What Are The Environmental Impacts Resulting From A Former MGP?
The most wide spread environmental impacts from former MGPs involve groundwater which becomes contaminated by contact with coal tar, tar contaminated soil or purifier waste. The contaminated groundwater can them move away from the site into other areas.
Typically, the most significant environmental impacts from MGP sites are related to organisms living on the bottom of nearby surface water bodies such as streams, rivers and lakes. Significant accumulations of tar-impacted sediments have been found near former MGPs. MGPs may have discharged mixtures of tar and water directly into these water bodies when they were operating. The tars settled into the sediments at the bottom of these bodies. In addition, some MGP sites may contain tar seeps, where tar emerges from subsurface soil into water bodies.

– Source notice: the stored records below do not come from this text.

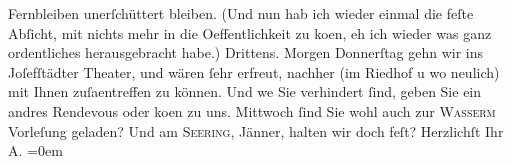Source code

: \begin{ledgroupsized}[t]{13cm}
               Fernbleiben unerſchüttert bleiben. (Und nun hab ich wieder einmal die feſte Abſicht,
               mit nichts mehr in die Oeffentlichkeit zu ko{\geminationm}en, eh ich
               wieder was ganz ordentliches herausgebracht habe.) \pend
           \pstart
           Drittens. Morgen Donnerſtag gehn {\pb}wir ins Joſefſtädter Theater, und wären ſehr
               erfreut, nachher (im Riedhof u wo neulich) mit
               Ihnen zuſa{\geminationm}entreffen zu können. Und we{\geminationn} Sie verhindert ſind, geben Sie ein andres Rendevous
               oder ko{\geminationm}en zu uns. Mittwoch ſind Sie wohl auch zur \textsc{Wasserm} Vorleſung geladen? Und am \textsc{Se{\geminationm}ering}, Jänner, halten wir doch feſt? \pend
           \pstart
           Herzlichſt Ihr {\\[\baselineskip]}\spacefill\mbox{A.}\pend
           \leftskip=0em{}
         
         \endnumbering{}\end{ledgroupsized}\begin{anhang}\end{anhang}\newcommand{\dateiname}{L03001}\newcommand{\titel}{Arthur Schnitzler an Felix Salten, 20. 12. 1905}\newcommand{\editorInnen}{Martin Anton Müller und Laura Untner}
      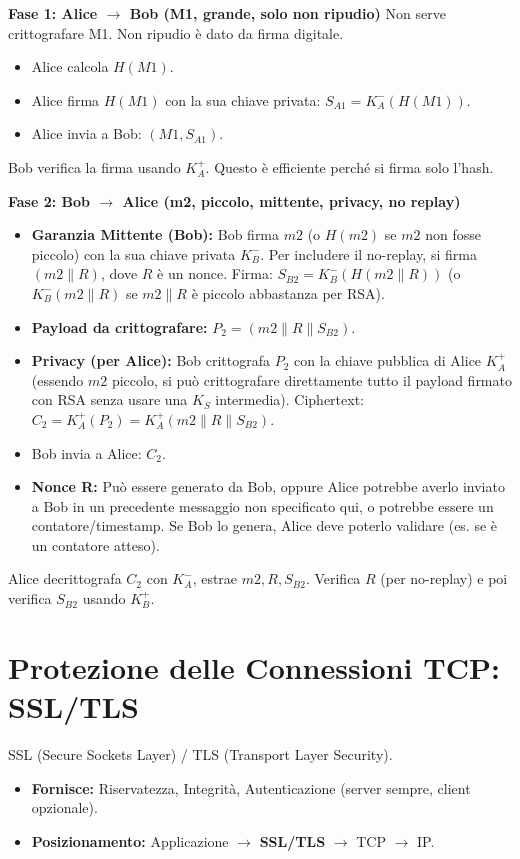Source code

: \textbf{Fase 1: Alice $\rightarrow$ Bob (M1, grande, solo non ripudio)}
Non serve crittografare M1. Non ripudio è dato da firma digitale.
\begin{itemize}
    \item Alice calcola $H(M1)$.
    \item Alice firma $H(M1)$ con la sua chiave privata: $S_{A1} = K_A^-(H(M1))$.
    \item Alice invia a Bob: $(M1, S_{A1})$.
\end{itemize}
Bob verifica la firma usando $K_A^+$. Questo è efficiente perché si firma solo l'hash.

\textbf{Fase 2: Bob $\rightarrow$ Alice (m2, piccolo, mittente, privacy, no replay)}
\begin{itemize}
    \item \textbf{Garanzia Mittente (Bob):} Bob firma $m2$ (o $H(m2)$ se $m2$ non fosse piccolo) con la sua chiave privata $K_B^-$. Per includere il no-replay, si firma $(m2 \| R)$, dove $R$ è un nonce. Firma: $S_{B2} = K_B^-(H(m2 \| R))$ (o $K_B^-(m2 \| R)$ se $m2 \| R$ è piccolo abbastanza per RSA).
    \item \textbf{Payload da crittografare:} $P_2 = (m2 \| R \| S_{B2})$.
    \item \textbf{Privacy (per Alice):} Bob crittografa $P_2$ con la chiave pubblica di Alice $K_A^+$ (essendo $m2$ piccolo, si può crittografare direttamente tutto il payload firmato con RSA senza usare una $K_S$ intermedia).
    Ciphertext: $C_2 = K_A^+(P_2) = K_A^+(m2 \| R \| S_{B2})$.
    \item Bob invia a Alice: $C_2$.
    \item \textbf{Nonce R:} Può essere generato da Bob, oppure Alice potrebbe averlo inviato a Bob in un precedente messaggio non specificato qui, o potrebbe essere un contatore/timestamp. Se Bob lo genera, Alice deve poterlo validare (es. se è un contatore atteso).
\end{itemize}
Alice decrittografa $C_2$ con $K_A^-$, estrae $m2, R, S_{B2}$. Verifica $R$ (per no-replay) e poi verifica $S_{B2}$ usando $K_B^+$.

\section{Protezione delle Connessioni TCP: SSL/TLS}
\label{sec:ssl_tls}
SSL (Secure Sockets Layer) / TLS (Transport Layer Security).

\begin{itemize}
    \item \textbf{Fornisce:} Riservatezza, Integrità, Autenticazione (server sempre, client opzionale).
    \item \textbf{Posizionamento:} Applicazione $\rightarrow$ \textbf{SSL/TLS} $\rightarrow$ TCP $\rightarrow$ IP.
\end{itemize}

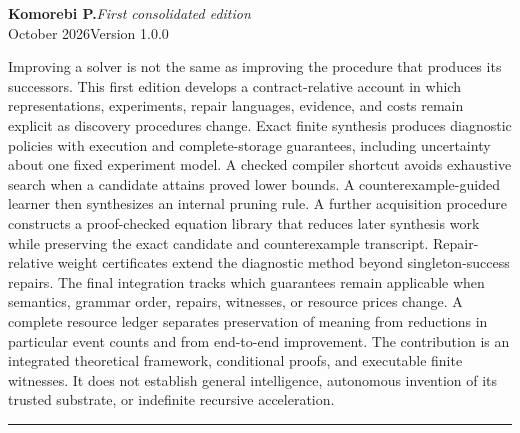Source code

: \documentclass[11pt,letterpaper]{article}
\theoremstyle{plain}
\theoremstyle{definition}
\begin{document}
\hypersetup{pageanchor=false}
\begin{titlepage}\thispagestyle{empty}
\vspace*{.25in}
\par
\vspace{.65in}
\vspace{.19in}
\vspace{.27in}\noindent{\color{ink}\rule{\textwidth}{.85pt}}\par
\vspace{.16in}
\noindent\textbf{Komorebi P.}\hfill\textit{First consolidated edition}\\
 October 2026\hfill Version 1.0.0\par
\vspace{.38in}
\par\smallskip
\noindent Improving a solver is not the same as improving the procedure that produces its successors. This first edition develops a contract-relative account in which representations, experiments, repair languages, evidence, and costs remain explicit as discovery procedures change. Exact finite synthesis produces diagnostic policies with execution and complete-storage guarantees, including uncertainty about one fixed experiment model. A checked compiler shortcut avoids exhaustive search when a candidate attains proved lower bounds. A counterexample-guided learner then synthesizes an internal pruning rule. A further acquisition procedure constructs a proof-checked equation library that reduces later synthesis work while preserving the exact candidate and counterexample transcript. Repair-relative weight certificates extend the diagnostic method beyond singleton-success repairs. The final integration tracks which guarantees remain applicable when semantics, grammar order, repairs, witnesses, or resource prices change. A complete resource ledger separates preservation of meaning from reductions in particular event counts and from end-to-end improvement. The contribution is an integrated theoretical framework, conditional proofs, and executable finite witnesses. It does not establish general intelligence, autonomous invention of its trusted substrate, or indefinite recursive acceleration.
\vfill\noindent\rule{\textwidth}{.4pt}\par\smallskip
{}
\end{titlepage}
\hypersetup{pageanchor=true}
\begingroup\small\setlength{\parskip}{0pt}\tableofcontents\endgroup\clearpage
\end{document}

In addition to visible tar, lower levels of PAH contamination are often found in sediments near MGPs. Contaminated sediments may be carried by stream flow or tidal action to other areas. Wildlife which lives or feeds in the impacted sediments may be exposed to these MGP contaminants.
PAHs from MGP sites may harm fish and wildlife directly exposed to the contaminants. Based on similarities between coal tar and petroleum, large releases of coal tar directly into surface water may taint nearby fish, making them aesthetically unfit to eat. However, small releases are unlikely to lead to substantial contamination of fish because fish and wildlife generally metabolize PAHs, so that PAHs do not build up in edible tissues. PAHs are not passed along in the food chain, and do not accumulate in predatory fish and birds.